Payments fraud is not just a matter of end user vulnerability — the unwitting consumer who clicks on a link or the authorized push payment that disappears into the proverbial ether after a fraudster impersonates a family member or friend via text message.
Payments fraud is not simply a matter of regulation, where the “right” rules, or simply “more” rules, will build an insurmountable wall of defense against bad actors.
Now, more than ever, the rise of online commerce and card not present transactions spotlights the fact that fraud preys on the vulnerabilities of money mobility itself.
In the digital age, we all want funds to move from an account to any account regardless of who the payer or payee might be — and often those funds move across a range of financial institutions and payment instruments as varied as cash, checks and digital wallets.
The weaknesses to be found with the fraud controls surrounding money “into” the system are paramount.
To that end, and as reported in Ars Technica, online fraudsters have gotten ever-bolder, with card-testing and other schemes on the rise. The site detailed one example of a wave of fraud enacted against a small Kansas-based firm, inundated by “card testing.” And in that case, the online fraudsters used purchases on merchants’ sites, some of them as small as a few cents, to test the validity of debit card numbers.
The article spotlights Ally Bank, but the problem is endemic to the financial services arena at large. And not surprisingly, call centers are swamped with calls by consumers alarmed and distressed by the charges — waiting on hold for hours to be helped.
PYMNTS’ own data shows that cards are indeed the favorite target of fraudsters, at least for the moment, where 11% of consumers surveyed said they’d experienced fraud in the past 12 months.
As many as 29% of people surveyed have said they’d be inclined to switch banks if they felt that fraud incidents had been poorly handled by their financial institution (FI). All of this puts the onus on FIs to leverage fraud detection technology that also has better decisioning built in to enable money mobility that is safe right at the “money in” stage.
In one recent PYMNTS interview, PYMNTS’ Karen Webster spoke with Ingo Money Executive Vice President and Chief Product Officer Lisa McFarland and Senior Vice President of Payments Dennis Mullin. And in that discussion, the executives took note of the complexity of connections — the nuts and bolts of enabling money to be moved anywhere, where inbound funds can be received from any accounts.
Ingo Money CEO Drew Edwards has spotlighted in this space that account issuance has been hampered in the past by the specter of fraud, where FIs and FinTechs have limited issuers’ ability to offer accounts to the entirety of their consumer bases. In just one example check services might conceivably be made available to direct deposit customers who have been through at least two pay cycles with the FI. That demographic tends to be less than 30% to 40% of the account base, Edwards said in a recent interview.

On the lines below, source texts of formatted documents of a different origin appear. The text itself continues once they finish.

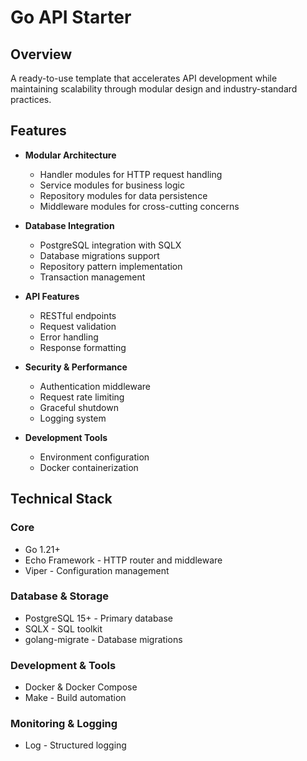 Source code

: # Go API Starter

## Overview
A ready-to-use template that accelerates API development while maintaining scalability through modular design and industry-standard practices.

## Features
- **Modular Architecture**
  - Handler modules for HTTP request handling
  - Service modules for business logic
  - Repository modules for data persistence
  - Middleware modules for cross-cutting concerns

- **Database Integration**
  - PostgreSQL integration with SQLX
  - Database migrations support
  - Repository pattern implementation
  - Transaction management

- **API Features**
  - RESTful endpoints
  - Request validation
  - Error handling
  - Response formatting

- **Security & Performance**
  - Authentication middleware
  - Request rate limiting
  - Graceful shutdown
  - Logging system

- **Development Tools**
  - Environment configuration
  - Docker containerization


## Technical Stack

### Core
- Go 1.21+
- Echo Framework - HTTP router and middleware
- Viper - Configuration management

### Database & Storage
- PostgreSQL 15+ - Primary database
- SQLX - SQL toolkit
- golang-migrate - Database migrations

### Development & Tools
- Docker & Docker Compose
- Make - Build automation


### Monitoring & Logging
- Log - Structured logging



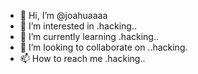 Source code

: - 👋 Hi, I’m @joahuaaaa
- 👀 I’m interested in .hacking..
- 🌱 I’m currently learning .hacking..
- 💞️ I’m looking to collaborate on ..hacking.
- 📫 How to reach me .hacking..

<!---
joahuaaaa/joahuaaaa is a ✨ special ✨ repository because its `README.md` (this file) appears on your GitHub profile.
You can click the Preview link to take a look at your changes.
--->
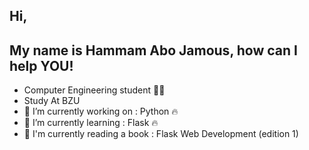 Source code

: ## Hi,

## My name is Hammam Abo Jamous, how can I help YOU!

- Computer Engineering student 🧑‍🎓
- Study At BZU 
- 🔭 I’m currently working on : Python 🔥
- 🌱 I’m currently learning : Flask 🔥
- 📕 I'm currently reading a book : Flask Web Development (edition 1)



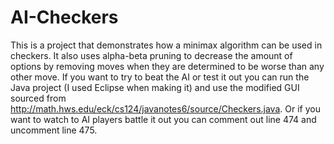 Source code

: # AI-Checkers
This is a project that demonstrates how a minimax algorithm can be used in checkers. It also uses alpha-beta pruning to decrease the amount of options by removing moves when they are determined to be worse than any other move. If you want to try to beat the AI or test it out you can run the Java project (I used Eclipse when making it) and use the modified GUI sourced from http://math.hws.edu/eck/cs124/javanotes6/source/Checkers.java. Or if you want to watch to AI players battle it out you can comment out line 474 and uncomment line 475.
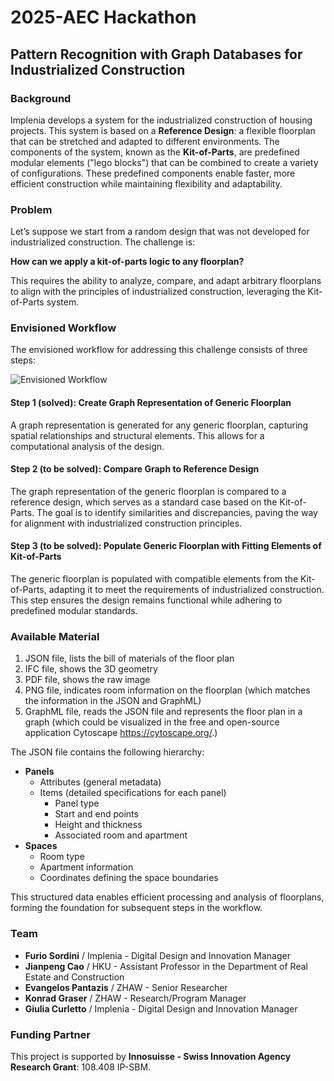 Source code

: # 2025-AEC Hackathon

## Pattern Recognition with Graph Databases for Industrialized Construction

### Background
Implenia develops a system for the industrialized construction of housing projects. This system is based on a **Reference Design**: a flexible floorplan that can be stretched and adapted to different environments. The components of the system, known as the **Kit-of-Parts**, are predefined modular elements ("lego blocks") that can be combined to create a variety of configurations. These predefined components enable faster, more efficient construction while maintaining flexibility and adaptability.

### Problem
Let’s suppose we start from a random design that was not developed for industrialized construction. The challenge is: 

**How can we apply a kit-of-parts logic to any floorplan?**

This requires the ability to analyze, compare, and adapt arbitrary floorplans to align with the principles of industrialized construction, leveraging the Kit-of-Parts system.

### Envisioned Workflow
The envisioned workflow for addressing this challenge consists of three steps:

![Envisioned Workflow](images/workflow.png)

#### Step 1 (solved): Create Graph Representation of Generic Floorplan
A graph representation is generated for any generic floorplan, capturing spatial relationships and structural elements. This allows for a computational analysis of the design.

#### Step 2 (to be solved): Compare Graph to Reference Design
The graph representation of the generic floorplan is compared to a reference design, which serves as a standard case based on the Kit-of-Parts. The goal is to identify similarities and discrepancies, paving the way for alignment with industrialized construction principles.

#### Step 3 (to be solved): Populate Generic Floorplan with Fitting Elements of Kit-of-Parts
The generic floorplan is populated with compatible elements from the Kit-of-Parts, adapting it to meet the requirements of industrialized construction. This step ensures the design remains functional while adhering to predefined modular standards.

### Available Material

1.	JSON file, lists the bill of materials of the floor plan
2.	IFC file, shows the 3D geometry
3.	PDF file, shows the raw image 
4.	PNG file, indicates room information on the floorplan (which matches the information in the JSON and GraphML)
5.	GraphML file, reads the JSON file and represents the floor plan in a graph (which could be visualized in the free and open-source application Cytoscape https://cytoscape.org/.)

The JSON file contains the following hierarchy:

- **Panels**
  - Attributes (general metadata)
  - Items (detailed specifications for each panel)
    - Panel type
    - Start and end points
    - Height and thickness
    - Associated room and apartment
- **Spaces**
  - Room type
  - Apartment information
  - Coordinates defining the space boundaries

This structured data enables efficient processing and analysis of floorplans, forming the foundation for subsequent steps in the workflow.

### Team
- **Furio Sordini** / Implenia - Digital Design and Innovation Manager  
- **Jianpeng Cao** / HKU - Assistant Professor in the Department of Real Estate and Construction
- **Evangelos Pantazis** / ZHAW - Senior Researcher    
- **Konrad Graser** / ZHAW - Research/Program Manager  
- **Giulia Curletto** / Implenia - Digital Design and Innovation Manager

### Funding Partner
This project is supported by **Innosuisse - Swiss Innovation Agency Research Grant**: 108.408 IP-SBM.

In detailing how advanced tech can strengthen money mobility at the point of initial contact and by extension can widen financial services access for the population at large, in May, Ingo Money announced the availability of its Inbound Digital Transfer and Risk Services.
The service uses device-related attributes spanning the location in which a transaction is happening, the consumer’s behavior when they’re interacting with the site or the app, and account-related details to stop fraud risk at the initial moments of engagement with the FI or FinTech.
The decisioning at the moment of account funding may be among the best lines of defense against fraud that, after all, cannot damage financial services if it cannot gain access to the ecosystem in the first place.